There’s always been a kind of untamed decadence at Roberto Cavalli — a house that made its name on maximal sensuality, animal instincts, and the kind of glamour best appreciated through sunglasses after midnight. But for Spring 2026, under Fausto Puglisi’s direction, something shifted. The collection still shimmered with signature Cavalli codes — gold lamé, serpentine prints, body-clinging silhouettes — but it arrived with a different energy: less defiant, more dreamy.
Gone were the roars of tiger stripes and lava-loud color clashes. In their place came a quiet storm of bronze, platinum, ivory, and champagne — tones that felt more moonlit than sun-drenched. Puglisi leaned into a kind of ‘rock star heaven’ fantasy, one where the woman wears the pants (or a gleaming chainmail gown) and doesn’t need to shout to be seen. The styling suggested a shared world — one where men and women might both wear snake-embossed tailoring or fringed lamé — but it was the casting, pacing, and palette that made the collection feel unusually unified.
Still, this wasn’t a complete detour. The Cavalli DNA pulsed throughout, especially in its reverence for the body and love of spectacle. But the energy had matured. The overt sensuality was filtered through a haze of ease: floor-length skirts replaced the micro-mini as the hero piece, and the house’s usual sharpness gave way to something more diffused.
In a moment when maximalist houses are reconsidering what boldness looks like, Cavalli asked a generous question: Can sensuality whisper and still seduce?





THE DIRECTION
THE WRAP UP
At its best, Spring 2026 proved that evolution doesn’t require erasing a house’s identity. Cavalli can still deliver sex appeal with edge — but here, Puglisi wrapped it in poetry. Risk showed up in restraint: the quieter palette, the softened tailoring, and the inclusion of more fluid silhouettes all marked a meaningful pivot. These choices could have dulled the brand’s power, but instead they offered a welcome breath — a space for the Cavalli woman to move, shimmer, and surprise.
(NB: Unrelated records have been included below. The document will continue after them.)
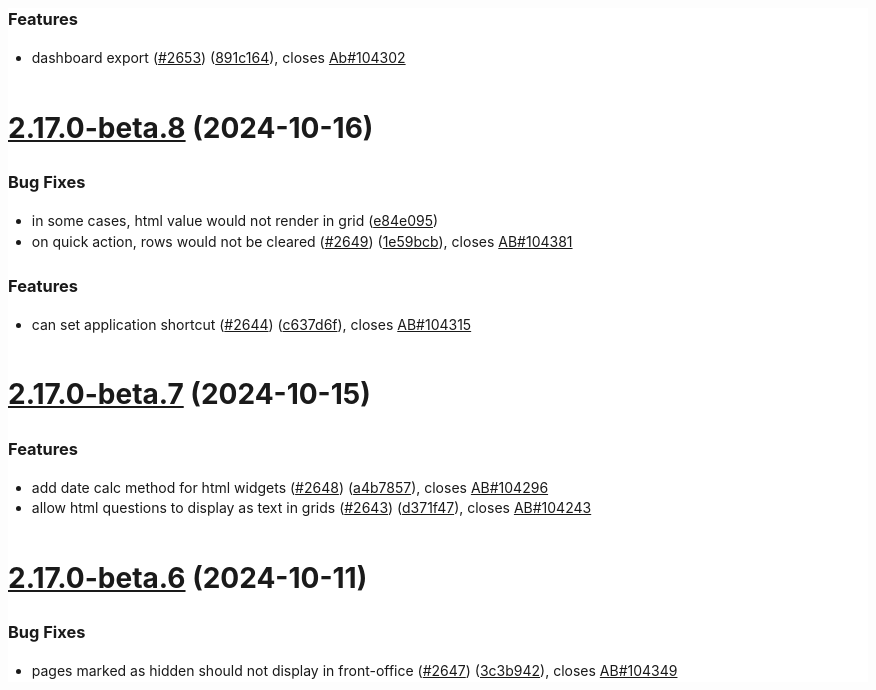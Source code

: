 
### Features

* dashboard export ([#2653](https://github.com/ReliefApplications/ems-frontend/issues/2653)) ([891c164](https://github.com/ReliefApplications/ems-frontend/commit/891c164a8fc590df54ee034c4096070c108e8d50)), closes [Ab#104302](https://github.com/Ab/issues/104302)

# [2.17.0-beta.8](https://github.com/ReliefApplications/ems-frontend/compare/v2.17.0-beta.7...v2.17.0-beta.8) (2024-10-16)


### Bug Fixes

* in some cases, html value would not render in grid ([e84e095](https://github.com/ReliefApplications/ems-frontend/commit/e84e09522d98421794d35501fb440d34d83510dc))
* on quick action, rows would not be cleared ([#2649](https://github.com/ReliefApplications/ems-frontend/issues/2649)) ([1e59bcb](https://github.com/ReliefApplications/ems-frontend/commit/1e59bcbae711450143f7f7d3721cce77a3dfbb02)), closes [AB#104381](https://github.com/AB/issues/104381)


### Features

* can set application shortcut ([#2644](https://github.com/ReliefApplications/ems-frontend/issues/2644)) ([c637d6f](https://github.com/ReliefApplications/ems-frontend/commit/c637d6fa936630edfa990c5dc267e7422d33fcc6)), closes [AB#104315](https://github.com/AB/issues/104315)

# [2.17.0-beta.7](https://github.com/ReliefApplications/ems-frontend/compare/v2.17.0-beta.6...v2.17.0-beta.7) (2024-10-15)


### Features

* add date calc method for html widgets ([#2648](https://github.com/ReliefApplications/ems-frontend/issues/2648)) ([a4b7857](https://github.com/ReliefApplications/ems-frontend/commit/a4b785793157137776778c120e52a8e9f0ed188c)), closes [AB#104296](https://github.com/AB/issues/104296)
* allow html questions to display as text in grids ([#2643](https://github.com/ReliefApplications/ems-frontend/issues/2643)) ([d371f47](https://github.com/ReliefApplications/ems-frontend/commit/d371f471fb29247edc6571b0f5bf91d38e6bc7ab)), closes [AB#104243](https://github.com/AB/issues/104243)

# [2.17.0-beta.6](https://github.com/ReliefApplications/ems-frontend/compare/v2.17.0-beta.5...v2.17.0-beta.6) (2024-10-11)


### Bug Fixes

* pages marked as hidden should not display in front-office  ([#2647](https://github.com/ReliefApplications/ems-frontend/issues/2647)) ([3c3b942](https://github.com/ReliefApplications/ems-frontend/commit/3c3b9426bc4be8994b13411becdc39077b4534a8)), closes [AB#104349](https://github.com/AB/issues/104349)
There were still moments that leaned into the formula: glittering bodycon dresses with corset bones, skin-revealing cutouts, snakeskin boots ready for the afterparty. And some may argue the collection played it safe by avoiding sharper provocations. But perhaps the real provocation was tonal — asking what Cavalli looks like when it’s not trying to outdo itself, but simply inhabit its own glamour with conviction.
This season, Puglisi didn’t reinvent the Cavalli fantasy — he let it breathe. And in doing so, he delivered a new kind of seduction, one that arrived softly, trailing gold fringe.